HEVC decoding for enhanced flexibility and speed
High-Efficiency Video Coding (HEVC) has become the go-to format for efficient video compression, and NVIDIA Blackwell takes it to the next level. The new enhancements include the following:
- Support for 4:2:2 8/10-bit and 12-bit decoding: NVIDIA Blackwell now offers a wider range of decoding options for HEVC, making it easier to process high-quality video with minimal loss of fidelity.
- Performance improvements: Thanks to improvements in the NVDCLK, you see noticeable performance boosts when decoding HEVC content. This translates into smoother playback and more efficient video rendering.

The NVDECODE API introduces two new formats for 4:2:2 decode output:
cudaVideoSurfaceFormat_NV16=4, /**< Semi-Planar YUV 422 [Y plane followed by interleaved UV plane] */
cudaVideoSurfaceFormat_P216=5 /**< 16 bit Semi-Planar YUV 422[Y plane followed by interleaved UV plane]*/
Dynamic decode surface allocation for GPU memory efficiency
One of the standout features in Video Codec SDK 13.0 is the introduction of dynamic decode surface allocation. By adapting to varying video bitstreams, this capability reduces unnecessary memory consumption, leading to a higher number of decode sessions. This improvement is crucial for optimizing GPU memory usage in a few video-decoding use cases.
In some cases, the bitstream may use fewer reference frames than what the DPB size suggests, wasting valuable video memory. Allocating the max decode surface results in higher memory foot prints.
Comparing the new SDK
Before this release, video applications created the decoder object with a fixed minimum number of surfaces based on the DPB size. This approach, while functional, sometimes allocated memory more than necessary.
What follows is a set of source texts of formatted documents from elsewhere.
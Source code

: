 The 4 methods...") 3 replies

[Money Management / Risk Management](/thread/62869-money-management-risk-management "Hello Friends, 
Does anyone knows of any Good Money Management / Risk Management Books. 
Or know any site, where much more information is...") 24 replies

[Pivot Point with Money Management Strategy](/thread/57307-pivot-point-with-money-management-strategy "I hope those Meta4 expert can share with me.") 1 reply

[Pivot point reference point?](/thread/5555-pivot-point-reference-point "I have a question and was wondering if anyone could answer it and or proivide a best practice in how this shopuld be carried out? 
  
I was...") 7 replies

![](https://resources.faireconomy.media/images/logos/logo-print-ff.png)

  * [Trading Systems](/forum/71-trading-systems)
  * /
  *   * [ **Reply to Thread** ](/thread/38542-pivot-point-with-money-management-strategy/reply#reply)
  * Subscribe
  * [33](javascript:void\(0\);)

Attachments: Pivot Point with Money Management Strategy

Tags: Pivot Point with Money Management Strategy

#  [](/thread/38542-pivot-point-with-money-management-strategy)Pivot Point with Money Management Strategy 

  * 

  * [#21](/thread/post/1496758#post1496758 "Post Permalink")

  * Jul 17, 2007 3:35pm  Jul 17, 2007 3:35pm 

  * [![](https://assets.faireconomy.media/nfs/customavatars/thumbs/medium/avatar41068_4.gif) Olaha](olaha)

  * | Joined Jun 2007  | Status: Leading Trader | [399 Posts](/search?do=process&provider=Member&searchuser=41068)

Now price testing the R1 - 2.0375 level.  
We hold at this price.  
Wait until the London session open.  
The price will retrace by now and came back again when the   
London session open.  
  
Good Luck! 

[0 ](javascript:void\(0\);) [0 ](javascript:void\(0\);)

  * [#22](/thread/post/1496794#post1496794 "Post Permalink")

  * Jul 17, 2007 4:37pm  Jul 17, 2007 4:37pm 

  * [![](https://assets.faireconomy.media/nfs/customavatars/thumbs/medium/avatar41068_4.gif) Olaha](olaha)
CUVIDDECODECREATEINFO stDecodeCreateInfo;
memset(&stDecodeCreateInfo, 0x0, sizeof(CUVIDDECODECREATEINFO ));
. . . // Setup the remaining structure members
stDecodeCreateInfo.ulNumDecodeSurfaces = <dpb_size>// Prior to SDK 13.0, this could not change
rResult = cuvidCreateDecoder(&hDecoder, &stDecodeCreateInfo)
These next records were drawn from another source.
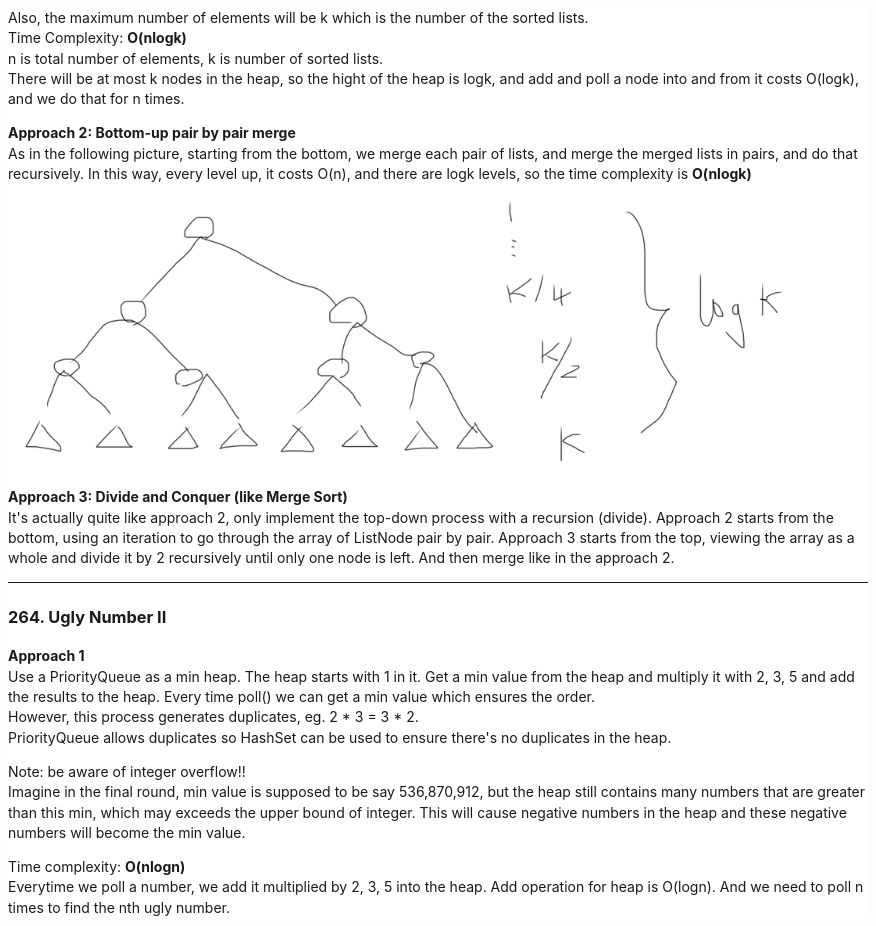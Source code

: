 Also, the maximum number of elements will be k which is the number of the sorted lists.  
Time Complexity: **O(nlogk)**   
n is total number of elements, k is number of sorted lists.   
There will be at most k nodes in the heap, so the hight of the heap is logk, and add and poll a node into and from it costs O(logk), and we do that for n times.   
   
**Approach 2: Bottom-up pair by pair merge**  
As in the following picture, starting from the bottom, we merge each pair of lists, and merge the merged lists in pairs, and do that recursively. In this way, every level up, it costs O(n), and there are logk levels, so the time complexity is **O(nlogk)**  
<img src="/assets/images/i1.png" width="800"/>
  
**Approach 3: Divide and Conquer (like Merge Sort)**  
It's actually quite like approach 2, only implement the top-down process with a recursion (divide). Approach 2 starts from the bottom, using an iteration to go through the array of ListNode pair by pair. Approach 3 starts from the top, viewing the array as a whole and divide it by 2 recursively until only one node is left. And then merge like in the approach 2.     


---
### 264. Ugly Number II
**Approach 1**  
Use a PriorityQueue as a min heap. The heap starts with 1 in it. Get a min value from the heap and multiply it with 2, 3, 5 and add the results to the heap. Every time poll() we can get a min value which ensures the order.   
However, this process generates duplicates, eg. 2 * 3 = 3 * 2.  
PriorityQueue allows duplicates so HashSet can be used to ensure there's no duplicates in the heap.  

Note: be aware of integer overflow!!   
Imagine in the final round, min value is supposed to be say 536,870,912, but the heap still contains many numbers that are greater than this min, which may exceeds the upper bound of integer. This will cause negative numbers in the heap and these negative numbers will become the min value.   
   
Time complexity: **O(nlogn)**  
Everytime we poll a number, we add it multiplied by 2, 3, 5 into the heap. Add operation for heap is O(logn). And we need to poll n times to find the nth ugly number.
With Video Codec SDK 13.0, you gain the flexibility to allocate extra YUV surfaces only when needed. You can create a decoder object with a smaller initial allocation of YUV surfaces (such as 3 or 4) and use the cuvidReconfigureDecoder API to allocate more surfaces dynamically as needed. This dynamic allocation reduces unnecessary memory consumption and enhances the overall efficiency of the decoding process.
Unlocking new possibilities with Video Codec SDK 13.0
NVIDIA Video Codec SDK 13.0 pushes the boundaries of video encoding and decoding with the latest NVIDIA Blackwell GPUs. Whether you’re creating content for broadcast, editing high-quality video, or working with the latest 8K footage, this update offers the tools you need to elevate your workflows.
With improvements in compression efficiency, support for new color formats, enhanced encoding quality, and more, Video Codec SDK 13.0 is designed to meet the growing demands of modern video applications.
In support of the Video Codec SDK 13.0 launch, NVIDIA partners Blackmagic, Capcut, and Wondershare have already integrated features such as 4:2:2 encode, 4:2:2 decode, AV1 UHQ, and split encoding in their video pipelines.